Posts Tagged ‘health and safety’

At the request of Florida Sea Base General Manager Captain Paul Beal, and with the gracious approval of Mr. Richard Bourlon, Committee Advisor, and Mr. William Hurst, Committee Chair, I was allowed to attend the BSA Health and Safety Support Committee meeting yesterday afternoon at the Marriott Hotel north of D/FW Airport.  My assignment was to have the Florida Sea Base policy on diabetes and scuba diving (as explained in part D of the BSA Annual Health and Medical form) included in the BSA Scuba Policy in the Guide to Safe Scouting.  The change in language was agreed upon several months ago but the verbiage has not been changed in the GSS on-line.  The policy is:

Persons with diabetes who are 18 years of age or older who wish to scuba dive should be assessed by a physician familiar with both hyperbaric issues related to diabetes and medications used for the control and treatment of diabetes. Persons 18 years old or older who are determined to be candidates for scuba diving must submit four hemoglobin A1c (HbA1c) tests, each with HbA1c values less than 7, taken within the previous 12 months. Any test within the past 12 months with an HbA1c value greater than 7 disqualifies a person from scuba diving as part of a BSA activity.

Persons less than 18 years of age with Type 1 diabetes will not be allowed to scuba dive.
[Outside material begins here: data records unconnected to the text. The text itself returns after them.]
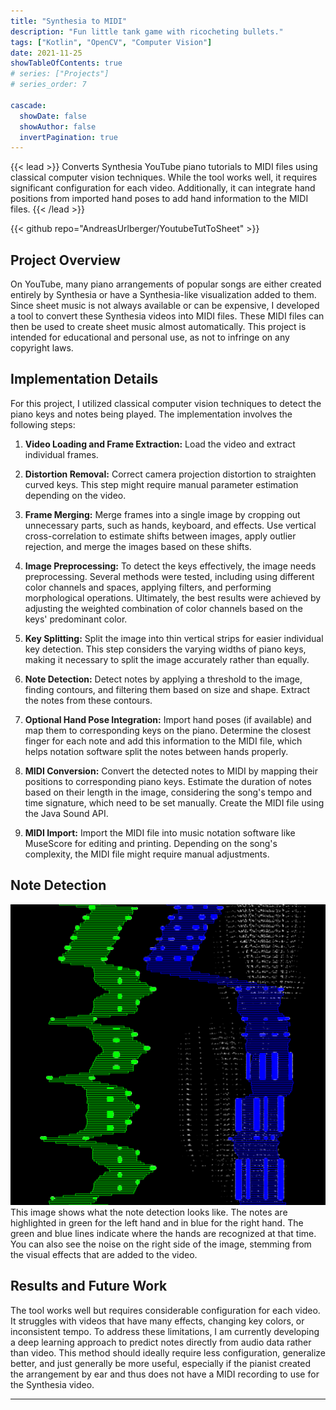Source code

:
 ```yaml
---
title: "Synthesia to MIDI"
description: "Fun little tank game with ricocheting bullets."
tags: ["Kotlin", "OpenCV", "Computer Vision"]
date: 2021-11-25
showTableOfContents: true
# series: ["Projects"]
# series_order: 7

cascade:
  showDate: false
  showAuthor: false
  invertPagination: true
---
```


{{< lead >}}
Converts Synthesia YouTube piano tutorials to MIDI files using classical computer vision techniques. While the tool works well, it requires significant configuration for each video. Additionally, it can integrate hand positions from imported hand poses to add hand information to the MIDI files.
{{< /lead >}}

<div class="backdrop-blur">
  {{< github repo="AndreasUrlberger/YoutubeTutToSheet" >}}
</div>

## Project Overview

On YouTube, many piano arrangements of popular songs are either created entirely by Synthesia or have a Synthesia-like visualization added to them. Since sheet music is not always available or can be expensive, I developed a tool to convert these Synthesia videos into MIDI files. These MIDI files can then be used to create sheet music almost automatically. This project is intended for educational and personal use, as not to infringe on any copyright laws.

## Implementation Details
For this project, I utilized classical computer vision techniques to detect the piano keys and notes being played. The implementation involves the following steps:

1. **Video Loading and Frame Extraction:** Load the video and extract individual frames.

2. **Distortion Removal:** Correct camera projection distortion to straighten curved keys. This step might require manual parameter estimation depending on the video.

3. **Frame Merging:** Merge frames into a single image by cropping out unnecessary parts, such as hands, keyboard, and effects. Use vertical cross-correlation to estimate shifts between images, apply outlier rejection, and merge the images based on these shifts.

4. **Image Preprocessing:** To detect the keys effectively, the image needs preprocessing. Several methods were tested, including using different color channels and spaces, applying filters, and performing morphological operations. Ultimately, the best results were achieved by adjusting the weighted combination of color channels based on the keys' predominant color.

5. **Key Splitting:** Split the image into thin vertical strips for easier individual key detection. This step considers the varying widths of piano keys, making it necessary to split the image accurately rather than equally.

6. **Note Detection:** Detect notes by applying a threshold to the image, finding contours, and filtering them based on size and shape. Extract the notes from these contours.

7. **Optional Hand Pose Integration:** Import hand poses (if available) and map them to corresponding keys on the piano. Determine the closest finger for each note and add this information to the MIDI file, which helps notation software split the notes between hands properly.

8. **MIDI Conversion:** Convert the detected notes to MIDI by mapping their positions to corresponding piano keys. Estimate the duration of notes based on their length in the image, considering the song's tempo and time signature, which need to be set manually. Create the MIDI file using the Java Sound API.

9. **MIDI Import:** Import the MIDI file into music notation software like MuseScore for editing and printing. Depending on the song's complexity, the MIDI file might require manual adjustments.

## Note Detection
![Note Detection](note_detection.png)
This image shows what the note detection looks like. The notes are highlighted in green for the left hand and in blue for the right hand. The green and blue lines indicate where the hands are recognized at that time. You can also see the noise on the right side of the image, stemming from the visual effects that are added to the video. 


## Results and Future Work
The tool works well but requires considerable configuration for each video. It struggles with videos that have many effects, changing key colors, or inconsistent tempo. To address these limitations, I am currently developing a deep learning approach to predict notes directly from audio data rather than video. This method should ideally require less configuration, generalize better, and just generally be more useful, especially if the pianist created the arrangement by ear and thus does not have a MIDI recording to use for the Synthesia video.

---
Persons under the age of 18 who control their diabetes with exercise and diet (no medications) and can provide three sequential hemoglobin tests with HbA1c values less than 6 may be approved to scuba dive.

The wording will remain as written on the medical form and will be changed in the Guide to Safe Scouting very soon.  Mr. Phillip Moore, BSA Risk Management, is the keeper of the GSS and personally assured me that the change would be made.

Other tid-bits included some discussion on the Welding Merit Badge which will be released very soon, the Newer, new Tour and Activity plan should be live on-line in April, and the 2012 BSA Aquatics Workshop will be held near Little Rock, Arkansas 31 October – 04 November.  The Florida Sea Base was the first choice, but the base will be closed this fall while the Galley and Thomas Building are remodeled.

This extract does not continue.